Komfort trifft auf Sounderlebnis: Der Peaq rollt mit einer ganzen Palette an Wohlfühlfunktionen an – ob High-End-Klang von Sonos oder Massagesitze, es geht beim neuen Flaggschiff eindeutig ums Genießen.
Viel Raum und noch mehr Ausblick: Mit dem aktuell größten Kofferraum und einem so riesigen Panoramadach, wie es Škoda noch nie eingesetzt hat, spielt der Peaq seine Maße voll aus.
Elektro als Kurs in die Zukunft: Der Peaq soll ab 2026 an der Spitze des elektrischen Angebots von Škoda stehen und das Elektro-Portfolio auf einen Schlag verdoppeln – eine Ansage an die Branche, die nicht zu übersehen ist.
Škoda will mit dem Peaq ab Mitte 2026 neue Akzente im Oberklassebereich setzen. Technisch basiert das SUV-Flaggschiff auf Ideen der Vision 7S Studie und schöpft aus dem Modularen E-Antriebs-Baukasten (MEB). Mit bis zu sieben Sitzen, fast fünf Metern Länge und einem beeindruckenden Laderaum von bis zu 1.010 Litern (bei Fünfsitzer-Konfiguration) dürfte das Modell vor allem Familien und Vielreisende begeistern.
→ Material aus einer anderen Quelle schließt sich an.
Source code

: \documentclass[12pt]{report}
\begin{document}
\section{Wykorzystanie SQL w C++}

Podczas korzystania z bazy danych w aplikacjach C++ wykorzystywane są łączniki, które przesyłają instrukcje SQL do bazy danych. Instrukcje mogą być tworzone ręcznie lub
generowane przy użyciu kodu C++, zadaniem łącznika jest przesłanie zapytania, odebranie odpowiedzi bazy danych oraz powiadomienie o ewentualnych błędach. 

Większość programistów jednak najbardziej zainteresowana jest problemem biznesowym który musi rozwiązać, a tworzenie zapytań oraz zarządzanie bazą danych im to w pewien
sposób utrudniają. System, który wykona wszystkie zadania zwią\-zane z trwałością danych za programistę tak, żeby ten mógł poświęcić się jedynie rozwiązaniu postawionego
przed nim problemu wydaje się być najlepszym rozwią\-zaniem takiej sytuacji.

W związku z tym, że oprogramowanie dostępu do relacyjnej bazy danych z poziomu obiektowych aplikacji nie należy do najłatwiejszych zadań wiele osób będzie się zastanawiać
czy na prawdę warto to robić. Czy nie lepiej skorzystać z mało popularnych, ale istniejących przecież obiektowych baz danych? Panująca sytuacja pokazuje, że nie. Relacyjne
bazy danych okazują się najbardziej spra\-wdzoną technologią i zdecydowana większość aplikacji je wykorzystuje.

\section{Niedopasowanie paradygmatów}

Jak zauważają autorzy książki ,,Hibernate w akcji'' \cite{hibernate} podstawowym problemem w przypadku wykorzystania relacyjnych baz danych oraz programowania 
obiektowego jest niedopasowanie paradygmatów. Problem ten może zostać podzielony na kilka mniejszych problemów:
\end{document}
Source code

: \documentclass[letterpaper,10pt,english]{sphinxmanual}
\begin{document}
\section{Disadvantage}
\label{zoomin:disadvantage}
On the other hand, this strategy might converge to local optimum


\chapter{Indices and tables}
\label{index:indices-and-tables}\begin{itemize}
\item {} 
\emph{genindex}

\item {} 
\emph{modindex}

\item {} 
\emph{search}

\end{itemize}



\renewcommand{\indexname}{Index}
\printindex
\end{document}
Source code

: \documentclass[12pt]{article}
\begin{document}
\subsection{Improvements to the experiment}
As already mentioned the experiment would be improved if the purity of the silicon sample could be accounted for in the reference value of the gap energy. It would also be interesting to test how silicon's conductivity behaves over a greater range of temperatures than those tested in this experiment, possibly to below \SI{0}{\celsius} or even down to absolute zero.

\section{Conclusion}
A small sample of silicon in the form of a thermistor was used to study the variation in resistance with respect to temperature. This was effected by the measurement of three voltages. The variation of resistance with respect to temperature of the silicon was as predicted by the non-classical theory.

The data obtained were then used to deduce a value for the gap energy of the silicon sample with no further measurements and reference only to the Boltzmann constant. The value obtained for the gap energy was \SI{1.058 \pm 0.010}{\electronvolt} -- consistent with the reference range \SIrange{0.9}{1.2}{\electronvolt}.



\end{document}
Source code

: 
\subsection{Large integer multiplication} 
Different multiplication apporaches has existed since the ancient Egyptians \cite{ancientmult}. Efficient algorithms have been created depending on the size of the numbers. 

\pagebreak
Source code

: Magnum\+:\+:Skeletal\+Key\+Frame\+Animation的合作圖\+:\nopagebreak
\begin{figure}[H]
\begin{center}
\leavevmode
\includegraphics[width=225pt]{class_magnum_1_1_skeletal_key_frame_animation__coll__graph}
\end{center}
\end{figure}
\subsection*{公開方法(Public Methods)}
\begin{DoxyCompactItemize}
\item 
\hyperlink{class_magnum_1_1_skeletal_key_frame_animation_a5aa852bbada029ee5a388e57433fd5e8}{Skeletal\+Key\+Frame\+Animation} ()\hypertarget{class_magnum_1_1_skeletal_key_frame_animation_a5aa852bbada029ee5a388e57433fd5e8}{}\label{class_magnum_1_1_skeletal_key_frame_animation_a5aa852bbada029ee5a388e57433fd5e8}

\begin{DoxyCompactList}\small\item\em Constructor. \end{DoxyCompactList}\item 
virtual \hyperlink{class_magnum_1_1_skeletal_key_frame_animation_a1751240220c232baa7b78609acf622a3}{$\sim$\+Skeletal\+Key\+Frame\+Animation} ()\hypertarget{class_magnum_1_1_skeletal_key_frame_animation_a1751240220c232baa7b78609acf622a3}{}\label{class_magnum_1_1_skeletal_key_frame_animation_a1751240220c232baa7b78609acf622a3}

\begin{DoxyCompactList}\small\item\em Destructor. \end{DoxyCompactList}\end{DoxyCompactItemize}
Beim Interieur hat man sich offenbar an einer Wellness-Oase auf Rädern orientiert: Wahlweise gibt es Massagesitze, eine Sonos-Soundanlage und sogar eine Wellness-App. In Deutschland wird das Relax-Paket allerdings in abgewandelter Form, mit anderen Namen und Optionen, angeboten. All das wird im Stammwerk in Mladá Boleslav gebaut, was den Stolz der Marke nochmals unterstreicht.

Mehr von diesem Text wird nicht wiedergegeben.